Material for this task →
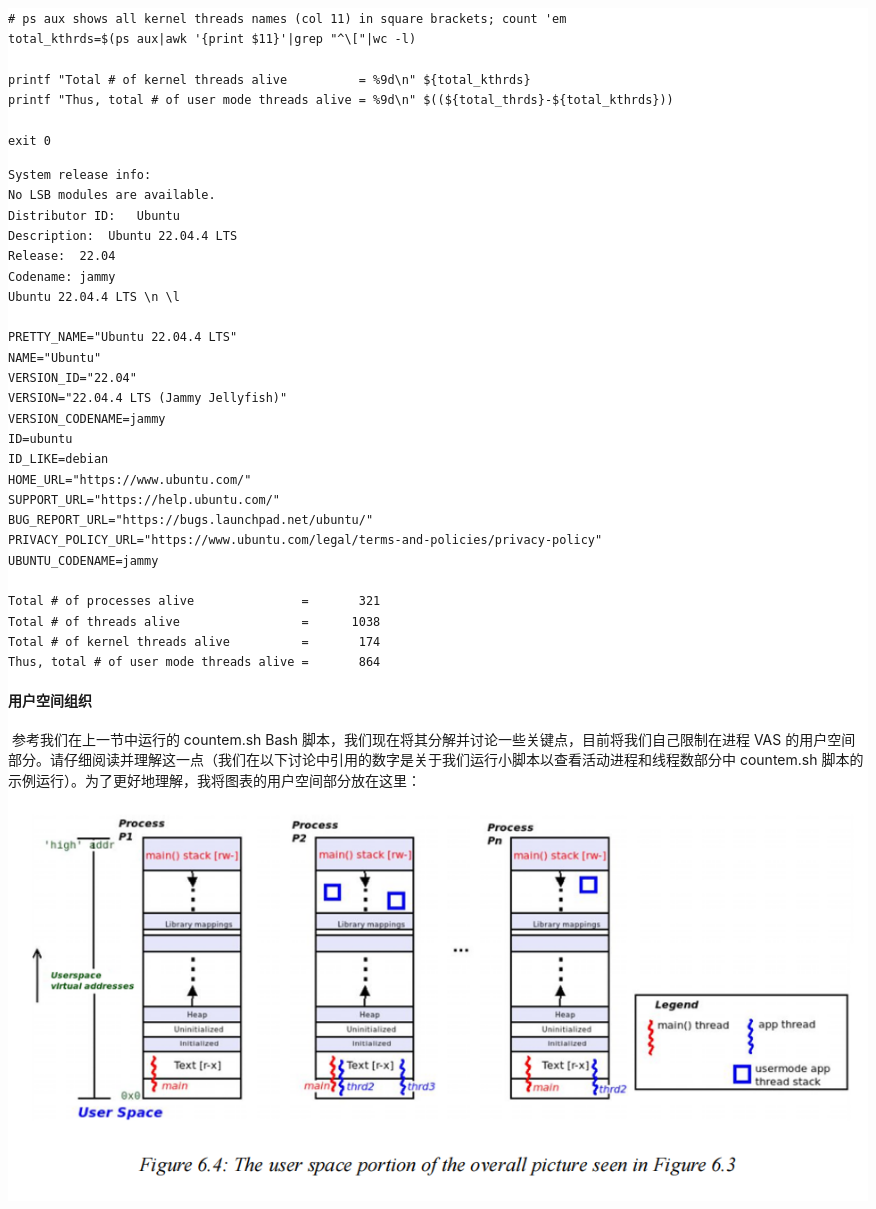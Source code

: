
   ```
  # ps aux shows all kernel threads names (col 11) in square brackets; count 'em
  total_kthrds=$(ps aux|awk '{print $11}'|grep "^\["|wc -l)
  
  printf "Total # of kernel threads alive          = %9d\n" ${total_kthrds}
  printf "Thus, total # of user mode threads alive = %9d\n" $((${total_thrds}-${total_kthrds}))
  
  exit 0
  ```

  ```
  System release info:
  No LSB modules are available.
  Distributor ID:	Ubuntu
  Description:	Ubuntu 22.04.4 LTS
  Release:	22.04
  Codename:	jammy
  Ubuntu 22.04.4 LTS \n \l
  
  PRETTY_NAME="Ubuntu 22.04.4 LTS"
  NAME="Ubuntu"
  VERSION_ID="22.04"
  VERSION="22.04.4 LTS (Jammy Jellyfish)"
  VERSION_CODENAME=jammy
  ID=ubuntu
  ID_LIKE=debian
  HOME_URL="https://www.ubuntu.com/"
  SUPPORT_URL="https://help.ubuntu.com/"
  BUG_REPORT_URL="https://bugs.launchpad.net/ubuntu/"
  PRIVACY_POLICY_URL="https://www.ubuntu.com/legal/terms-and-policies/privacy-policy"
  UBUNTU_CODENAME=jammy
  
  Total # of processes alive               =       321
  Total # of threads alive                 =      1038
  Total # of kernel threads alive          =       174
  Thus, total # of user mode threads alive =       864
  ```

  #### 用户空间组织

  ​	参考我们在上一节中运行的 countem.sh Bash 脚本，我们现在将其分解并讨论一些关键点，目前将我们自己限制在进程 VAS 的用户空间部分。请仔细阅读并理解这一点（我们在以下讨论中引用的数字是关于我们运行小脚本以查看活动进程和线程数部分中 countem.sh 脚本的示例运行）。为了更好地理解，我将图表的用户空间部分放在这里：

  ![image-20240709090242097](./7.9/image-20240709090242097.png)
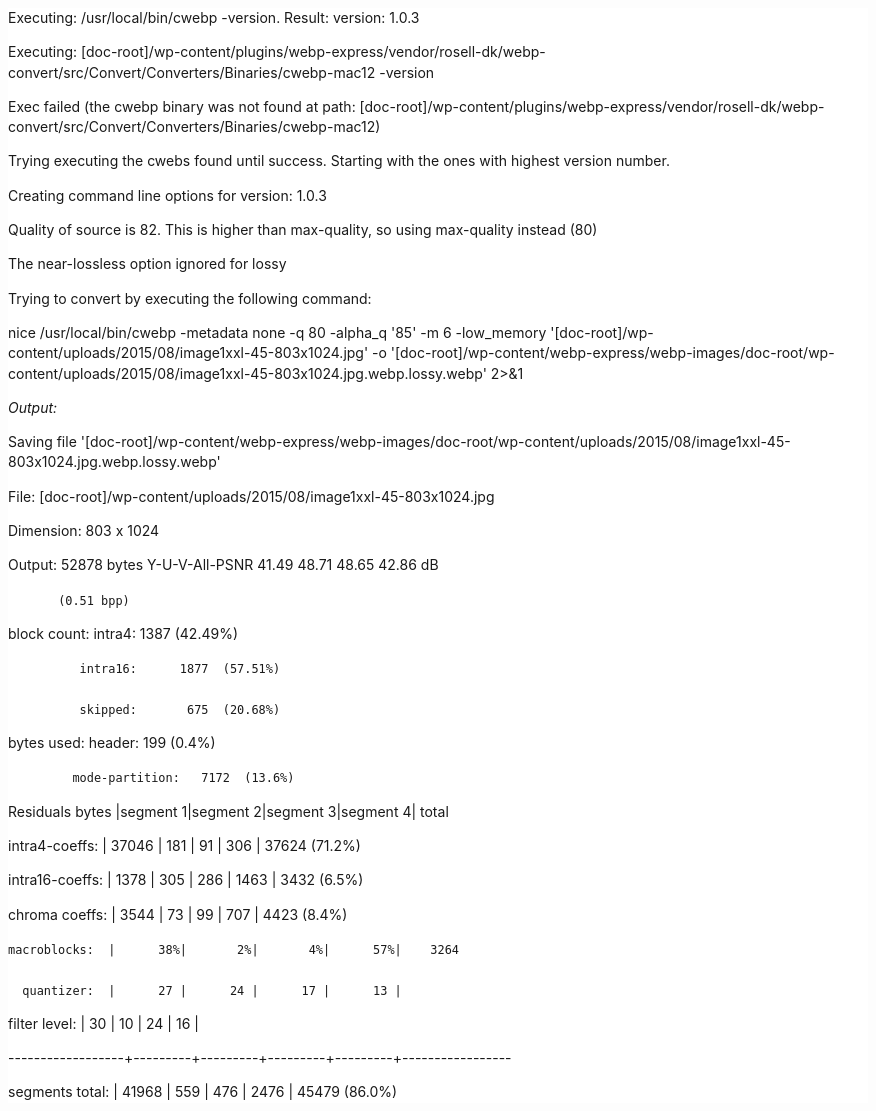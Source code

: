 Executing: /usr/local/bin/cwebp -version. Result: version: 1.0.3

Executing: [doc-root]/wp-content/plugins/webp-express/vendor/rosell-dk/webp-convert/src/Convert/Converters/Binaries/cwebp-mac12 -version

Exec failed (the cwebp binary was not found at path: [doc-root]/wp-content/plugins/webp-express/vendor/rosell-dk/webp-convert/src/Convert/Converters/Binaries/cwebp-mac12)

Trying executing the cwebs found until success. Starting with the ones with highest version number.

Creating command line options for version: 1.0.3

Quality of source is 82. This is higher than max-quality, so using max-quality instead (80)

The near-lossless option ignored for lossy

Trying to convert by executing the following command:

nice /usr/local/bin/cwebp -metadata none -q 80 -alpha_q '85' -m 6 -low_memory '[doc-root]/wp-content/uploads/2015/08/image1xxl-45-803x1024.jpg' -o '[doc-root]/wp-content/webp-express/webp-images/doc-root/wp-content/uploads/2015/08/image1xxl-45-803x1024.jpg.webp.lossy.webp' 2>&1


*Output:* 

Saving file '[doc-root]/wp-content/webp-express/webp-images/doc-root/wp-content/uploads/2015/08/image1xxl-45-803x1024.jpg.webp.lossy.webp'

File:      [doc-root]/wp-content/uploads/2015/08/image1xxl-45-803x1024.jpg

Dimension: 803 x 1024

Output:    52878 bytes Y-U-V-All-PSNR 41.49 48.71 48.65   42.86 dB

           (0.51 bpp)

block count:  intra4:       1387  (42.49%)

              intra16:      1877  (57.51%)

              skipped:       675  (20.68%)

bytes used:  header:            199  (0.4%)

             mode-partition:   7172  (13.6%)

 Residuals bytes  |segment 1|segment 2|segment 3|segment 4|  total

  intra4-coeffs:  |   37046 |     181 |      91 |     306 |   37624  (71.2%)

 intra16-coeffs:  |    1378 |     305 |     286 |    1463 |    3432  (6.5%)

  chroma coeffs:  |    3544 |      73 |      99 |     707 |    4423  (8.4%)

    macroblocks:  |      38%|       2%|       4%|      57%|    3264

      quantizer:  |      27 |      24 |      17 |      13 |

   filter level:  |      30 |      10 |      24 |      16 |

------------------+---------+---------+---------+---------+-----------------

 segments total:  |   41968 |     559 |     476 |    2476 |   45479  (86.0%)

...

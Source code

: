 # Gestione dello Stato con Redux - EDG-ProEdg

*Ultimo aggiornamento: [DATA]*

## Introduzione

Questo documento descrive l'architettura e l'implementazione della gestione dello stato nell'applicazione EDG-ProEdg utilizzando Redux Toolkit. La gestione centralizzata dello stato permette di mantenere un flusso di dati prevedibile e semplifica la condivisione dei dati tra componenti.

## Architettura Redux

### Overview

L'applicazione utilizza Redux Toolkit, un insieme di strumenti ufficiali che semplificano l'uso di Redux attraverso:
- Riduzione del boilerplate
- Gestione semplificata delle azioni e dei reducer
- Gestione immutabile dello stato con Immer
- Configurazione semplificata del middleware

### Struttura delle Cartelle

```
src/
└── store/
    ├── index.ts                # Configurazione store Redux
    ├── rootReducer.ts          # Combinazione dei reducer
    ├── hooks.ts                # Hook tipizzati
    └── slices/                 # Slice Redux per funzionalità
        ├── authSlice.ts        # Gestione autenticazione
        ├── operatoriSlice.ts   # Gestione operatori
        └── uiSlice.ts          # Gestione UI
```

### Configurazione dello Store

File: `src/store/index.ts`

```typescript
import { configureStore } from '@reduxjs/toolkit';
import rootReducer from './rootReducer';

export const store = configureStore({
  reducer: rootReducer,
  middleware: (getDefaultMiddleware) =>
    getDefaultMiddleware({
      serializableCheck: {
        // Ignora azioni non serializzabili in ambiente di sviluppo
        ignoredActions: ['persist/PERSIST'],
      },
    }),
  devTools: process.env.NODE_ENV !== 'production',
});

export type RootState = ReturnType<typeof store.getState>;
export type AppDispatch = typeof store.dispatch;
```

--

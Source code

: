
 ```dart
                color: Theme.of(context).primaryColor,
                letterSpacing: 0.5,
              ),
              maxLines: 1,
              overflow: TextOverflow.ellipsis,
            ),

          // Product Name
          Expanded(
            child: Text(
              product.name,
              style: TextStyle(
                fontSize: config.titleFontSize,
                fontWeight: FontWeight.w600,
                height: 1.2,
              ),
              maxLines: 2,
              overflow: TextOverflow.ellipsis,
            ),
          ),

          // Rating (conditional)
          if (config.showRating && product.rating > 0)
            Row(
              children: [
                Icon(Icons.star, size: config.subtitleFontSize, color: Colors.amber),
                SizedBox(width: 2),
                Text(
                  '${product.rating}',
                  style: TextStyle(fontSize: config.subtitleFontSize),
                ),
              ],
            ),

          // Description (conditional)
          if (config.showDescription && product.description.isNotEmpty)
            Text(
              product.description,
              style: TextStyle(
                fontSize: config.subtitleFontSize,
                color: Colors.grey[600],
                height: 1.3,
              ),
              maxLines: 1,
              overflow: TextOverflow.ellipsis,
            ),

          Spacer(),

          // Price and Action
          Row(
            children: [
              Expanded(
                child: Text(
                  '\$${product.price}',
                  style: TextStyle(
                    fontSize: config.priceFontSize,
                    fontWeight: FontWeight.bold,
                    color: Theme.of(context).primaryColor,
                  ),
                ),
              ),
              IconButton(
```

What the task requires → Gather each line in the data that holds the string "uploads".

Task answer →
nice /usr/local/bin/cwebp -metadata none -q 80 -alpha_q '85' -m 6 -low_memory '[doc-root]/wp-content/uploads/2015/08/image1xxl-45-803x1024.jpg' -o '[doc-root]/wp-content/webp-express/webp-images/doc-root/wp-content/uploads/2015/08/image1xxl-45-803x1024.jpg.webp.lossy.webp' 2>&1
Saving file '[doc-root]/wp-content/webp-express/webp-images/doc-root/wp-content/uploads/2015/08/image1xxl-45-803x1024.jpg.webp.lossy.webp'
File:      [doc-root]/wp-content/uploads/2015/08/image1xxl-45-803x1024.jpg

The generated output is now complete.